Public Member Functions
	CMSEmStandardPhysicsEMZ (G4int ver)
void	ConstructParticle () override
void	ConstructProcess () override
	~CMSEmStandardPhysicsEMZ () override

Detailed Description

Definition at line 15 of file CMSEmStandardPhysicsEMZ.h.

Constructor & Destructor Documentation

CMSEmStandardPhysicsEMZ()

CMSEmStandardPhysicsEMZ::CMSEmStandardPhysicsEMZ

(

G4int

ver

)

Definition at line 63 of file CMSEmStandardPhysicsEMZ.cc.

                                                          : G4VPhysicsConstructor("CMSEmStandard_emz") {
  SetVerboseLevel(ver);
  G4EmParameters* param = G4EmParameters::Instance();
  param->SetDefaults();
  param->SetVerbose(ver);
  param->SetMinEnergy(100 * CLHEP::eV);
  param->SetLowestElectronEnergy(100 * CLHEP::eV);
  param->SetNumberOfBinsPerDecade(20);
  param->ActivateAngularGeneratorForIonisation(true);
  param->SetStepFunction(0.2, 10 * CLHEP::um);
  param->SetStepFunctionMuHad(0.1, 50 * CLHEP::um);
  param->SetStepFunctionLightIons(0.1, 20 * CLHEP::um);
  param->SetStepFunctionIons(0.1, 1 * CLHEP::um);
  param->SetUseMottCorrection(true);           // use Mott-correction for e-/e+ msc gs
  param->SetMscStepLimitType(fUseSafetyPlus);  // for e-/e+ msc gs
  param->SetMscSkin(3);                        // error-free stepping for e-/e+ msc gs
  param->SetMscRangeFactor(0.08);              // error-free stepping for e-/e+ msc gs
  param->SetMuHadLateralDisplacement(true);
  param->SetFluo(true);
  param->SetUseICRU90Data(true);
  param->SetMaxNIELEnergy(1 * CLHEP::MeV);
  SetPhysicsType(bElectromagnetic);
}

~CMSEmStandardPhysicsEMZ()

CMSEmStandardPhysicsEMZ::~CMSEmStandardPhysicsEMZ ( )

override

Definition at line 87 of file CMSEmStandardPhysicsEMZ.cc.

{}

Member Function Documentation

ConstructParticle()

void CMSEmStandardPhysicsEMZ::ConstructParticle ( )

override

Definition at line 89 of file CMSEmStandardPhysicsEMZ.cc.

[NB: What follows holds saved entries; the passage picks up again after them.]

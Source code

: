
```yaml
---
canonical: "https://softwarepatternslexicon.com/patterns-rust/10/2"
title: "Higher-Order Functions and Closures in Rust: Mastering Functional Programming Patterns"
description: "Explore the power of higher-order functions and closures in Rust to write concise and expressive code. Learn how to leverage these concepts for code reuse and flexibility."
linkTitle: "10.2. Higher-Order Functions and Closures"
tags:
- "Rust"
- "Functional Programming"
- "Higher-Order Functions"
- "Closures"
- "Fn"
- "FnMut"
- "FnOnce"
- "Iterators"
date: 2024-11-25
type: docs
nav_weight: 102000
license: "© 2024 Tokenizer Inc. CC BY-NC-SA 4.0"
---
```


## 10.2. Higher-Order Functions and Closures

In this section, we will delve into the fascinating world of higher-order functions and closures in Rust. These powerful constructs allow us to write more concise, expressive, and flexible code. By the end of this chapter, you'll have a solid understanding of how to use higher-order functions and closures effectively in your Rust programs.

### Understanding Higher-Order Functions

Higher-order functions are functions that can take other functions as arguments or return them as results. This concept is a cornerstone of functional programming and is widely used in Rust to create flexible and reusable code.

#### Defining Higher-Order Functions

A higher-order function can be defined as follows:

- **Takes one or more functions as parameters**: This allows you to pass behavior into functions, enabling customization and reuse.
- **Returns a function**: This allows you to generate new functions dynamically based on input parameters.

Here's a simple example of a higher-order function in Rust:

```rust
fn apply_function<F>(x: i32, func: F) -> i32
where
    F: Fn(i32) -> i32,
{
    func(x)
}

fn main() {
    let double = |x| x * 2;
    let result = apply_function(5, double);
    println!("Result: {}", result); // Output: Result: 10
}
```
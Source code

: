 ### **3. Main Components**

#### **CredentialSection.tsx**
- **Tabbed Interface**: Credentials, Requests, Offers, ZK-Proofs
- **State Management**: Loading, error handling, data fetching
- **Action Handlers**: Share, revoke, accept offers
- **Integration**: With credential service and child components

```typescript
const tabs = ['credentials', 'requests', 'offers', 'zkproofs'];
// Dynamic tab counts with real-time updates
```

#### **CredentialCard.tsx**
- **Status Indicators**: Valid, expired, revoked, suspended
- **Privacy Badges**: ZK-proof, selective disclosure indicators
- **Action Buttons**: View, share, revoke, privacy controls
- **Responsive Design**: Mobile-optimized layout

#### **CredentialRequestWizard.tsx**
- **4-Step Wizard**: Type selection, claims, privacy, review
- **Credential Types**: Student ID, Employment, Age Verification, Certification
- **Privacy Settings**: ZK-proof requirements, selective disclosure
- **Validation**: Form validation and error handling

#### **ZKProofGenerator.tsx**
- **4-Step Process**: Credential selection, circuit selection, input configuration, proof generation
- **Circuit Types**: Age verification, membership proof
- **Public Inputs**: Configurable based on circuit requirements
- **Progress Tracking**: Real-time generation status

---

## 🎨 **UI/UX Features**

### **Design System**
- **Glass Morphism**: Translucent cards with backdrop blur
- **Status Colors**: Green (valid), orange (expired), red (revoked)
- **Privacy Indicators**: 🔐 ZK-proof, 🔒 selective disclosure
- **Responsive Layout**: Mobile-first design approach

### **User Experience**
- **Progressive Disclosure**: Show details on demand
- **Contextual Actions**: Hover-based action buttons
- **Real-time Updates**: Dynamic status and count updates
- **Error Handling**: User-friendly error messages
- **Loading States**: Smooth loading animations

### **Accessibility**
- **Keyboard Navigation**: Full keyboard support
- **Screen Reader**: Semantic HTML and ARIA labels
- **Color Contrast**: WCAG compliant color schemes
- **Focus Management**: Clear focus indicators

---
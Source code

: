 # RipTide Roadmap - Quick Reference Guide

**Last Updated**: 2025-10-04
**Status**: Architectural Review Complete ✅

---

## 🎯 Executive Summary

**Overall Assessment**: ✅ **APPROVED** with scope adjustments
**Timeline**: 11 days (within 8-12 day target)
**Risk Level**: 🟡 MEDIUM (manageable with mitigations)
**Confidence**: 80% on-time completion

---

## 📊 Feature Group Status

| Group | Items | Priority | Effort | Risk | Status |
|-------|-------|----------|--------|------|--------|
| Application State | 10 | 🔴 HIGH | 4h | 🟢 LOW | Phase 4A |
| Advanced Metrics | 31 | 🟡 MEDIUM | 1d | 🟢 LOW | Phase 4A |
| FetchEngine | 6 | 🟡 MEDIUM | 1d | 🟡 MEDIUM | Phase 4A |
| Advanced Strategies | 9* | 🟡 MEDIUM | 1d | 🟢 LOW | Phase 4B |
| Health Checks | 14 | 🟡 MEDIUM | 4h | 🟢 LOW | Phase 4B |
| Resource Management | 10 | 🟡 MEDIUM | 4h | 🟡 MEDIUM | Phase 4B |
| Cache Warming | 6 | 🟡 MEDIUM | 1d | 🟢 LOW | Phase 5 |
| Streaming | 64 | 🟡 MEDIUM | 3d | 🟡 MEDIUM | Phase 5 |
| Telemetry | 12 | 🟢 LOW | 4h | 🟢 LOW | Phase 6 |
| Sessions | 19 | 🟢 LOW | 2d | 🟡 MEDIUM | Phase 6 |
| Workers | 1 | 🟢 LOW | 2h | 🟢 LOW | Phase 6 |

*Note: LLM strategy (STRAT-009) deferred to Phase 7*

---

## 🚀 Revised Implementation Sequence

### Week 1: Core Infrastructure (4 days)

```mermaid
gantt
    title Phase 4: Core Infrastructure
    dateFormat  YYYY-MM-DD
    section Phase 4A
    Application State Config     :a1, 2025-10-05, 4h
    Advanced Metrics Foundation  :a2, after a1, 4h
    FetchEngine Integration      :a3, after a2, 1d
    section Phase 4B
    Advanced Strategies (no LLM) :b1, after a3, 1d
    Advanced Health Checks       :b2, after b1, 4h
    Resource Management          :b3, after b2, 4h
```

                                                {
  // minimal set of particles for EM physics
  G4EmBuilder::ConstructMinimalEmSet();
}

ConstructProcess()

void CMSEmStandardPhysicsEMZ::ConstructProcess ( )

override

Definition at line 94 of file CMSEmStandardPhysicsEMZ.cc.

References conv, callgraph::cs, nanoDQM_cff::Electron, contentValuesCheck::ss, and HLT_2022v12_cff::verboseLevel.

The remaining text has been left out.